HFES proudly announces its newest title, copublished with CRC Press, "Extra-Ordinary" Ergonomics, a comprehensive guide to designing for special populations.
Underscoring the need for extraordinary ergonomics, the book illustrates various approaches to measuring the characteristics, capabilities, and limitations of those who differ from the norm. Kroemer explains how to assess and determine abilities and needs and demonstrates how to design tools, homes, and environments to make working space safe and living space easy.
Researchers and students will find helpful information about measuring people's sizes, strengths, weaknesses, and capabilities, and from this information determine the needs for specific ergonomic accommodations. The book enables human factors professionals, architects, and designers to devise work tasks, devices, tools, and environments for special populations – particularly for children. Health care professionals and employers will discover ways to help people who suffer from temporary or permanent disabilities so they can cope with the demands at work, at home, or in a care facility.
Karl "Eb" Kroemer is professor emeritus, Grado Department of Industrial and Systems Engineering, Virginia Tech, Blacksburg, VA. A Fellow of both the Human Factors and Ergonomics Society and the Ergonomics Society (UK), Kroemer was a member of the Committee on Human Factors of the National Research Council, National Academy of Sciences and of the editorial boards of several scientific journals, including Human Factors and Applied Ergonomics.

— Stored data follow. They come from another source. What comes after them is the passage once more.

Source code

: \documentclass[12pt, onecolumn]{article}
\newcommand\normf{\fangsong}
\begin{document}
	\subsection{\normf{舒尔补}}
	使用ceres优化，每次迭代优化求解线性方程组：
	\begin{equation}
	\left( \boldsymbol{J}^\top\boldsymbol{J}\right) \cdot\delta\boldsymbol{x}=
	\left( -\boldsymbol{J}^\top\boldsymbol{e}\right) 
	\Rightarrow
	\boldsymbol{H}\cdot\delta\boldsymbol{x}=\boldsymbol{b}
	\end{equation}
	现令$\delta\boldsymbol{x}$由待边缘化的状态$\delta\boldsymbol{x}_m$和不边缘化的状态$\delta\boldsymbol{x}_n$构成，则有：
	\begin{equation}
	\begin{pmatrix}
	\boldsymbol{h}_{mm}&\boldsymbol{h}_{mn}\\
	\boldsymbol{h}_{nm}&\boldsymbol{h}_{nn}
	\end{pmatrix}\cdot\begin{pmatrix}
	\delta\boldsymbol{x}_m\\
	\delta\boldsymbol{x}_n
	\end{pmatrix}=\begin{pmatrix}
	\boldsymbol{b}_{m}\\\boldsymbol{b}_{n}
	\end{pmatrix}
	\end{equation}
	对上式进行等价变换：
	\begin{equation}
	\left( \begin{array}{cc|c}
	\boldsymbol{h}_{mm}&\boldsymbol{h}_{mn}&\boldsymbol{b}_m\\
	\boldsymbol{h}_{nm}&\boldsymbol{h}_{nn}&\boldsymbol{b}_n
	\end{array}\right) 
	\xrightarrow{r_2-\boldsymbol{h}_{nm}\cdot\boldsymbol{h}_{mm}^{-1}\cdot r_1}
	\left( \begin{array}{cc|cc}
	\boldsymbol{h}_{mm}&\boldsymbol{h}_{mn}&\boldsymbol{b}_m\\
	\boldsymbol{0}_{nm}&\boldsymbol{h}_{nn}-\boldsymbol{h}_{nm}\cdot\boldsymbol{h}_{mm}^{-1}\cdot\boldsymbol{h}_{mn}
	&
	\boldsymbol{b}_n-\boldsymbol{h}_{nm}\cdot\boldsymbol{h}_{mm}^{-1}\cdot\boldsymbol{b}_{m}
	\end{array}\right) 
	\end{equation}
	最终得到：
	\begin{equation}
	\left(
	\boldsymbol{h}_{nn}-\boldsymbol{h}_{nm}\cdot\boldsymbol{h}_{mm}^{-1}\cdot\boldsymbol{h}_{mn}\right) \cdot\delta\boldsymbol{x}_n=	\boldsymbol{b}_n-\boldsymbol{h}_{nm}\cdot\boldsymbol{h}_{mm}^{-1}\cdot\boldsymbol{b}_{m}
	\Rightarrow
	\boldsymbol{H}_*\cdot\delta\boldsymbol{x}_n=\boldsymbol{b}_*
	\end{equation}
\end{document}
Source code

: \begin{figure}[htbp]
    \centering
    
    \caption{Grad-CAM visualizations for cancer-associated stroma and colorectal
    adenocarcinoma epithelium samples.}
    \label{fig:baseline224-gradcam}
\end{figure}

This book makes a compelling argument that within the ergonomics community there needs to be a much greater emphasis on extreme variations in population attributes. It very nicely illustrates how combinations of age, gender, and common sensory and motor impairments alter the performance capability of various groups. Some quantitative design recommendations are included, though it also is made clear that much more needs to be learned about "extra-ordinary" populations to substantiate specific intervention strategies in the future.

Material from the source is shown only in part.